_Work required_
Lines before the one containing "-f, --filename <filename>" are left out; that line and every line after it, through the end of the records, are to be reproduced exactly.

_Material to process_

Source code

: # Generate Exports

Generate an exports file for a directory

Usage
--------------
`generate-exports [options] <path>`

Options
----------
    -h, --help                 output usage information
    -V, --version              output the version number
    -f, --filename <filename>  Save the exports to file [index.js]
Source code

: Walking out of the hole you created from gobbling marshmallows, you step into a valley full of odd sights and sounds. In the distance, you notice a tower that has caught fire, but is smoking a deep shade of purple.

_Finished task_
    -f, --filename <filename>  Save the exports to file [index.js]
Source code

: Walking out of the hole you created from gobbling marshmallows, you step into a valley full of odd sights and sounds. In the distance, you notice a tower that has caught fire, but is smoking a deep shade of purple.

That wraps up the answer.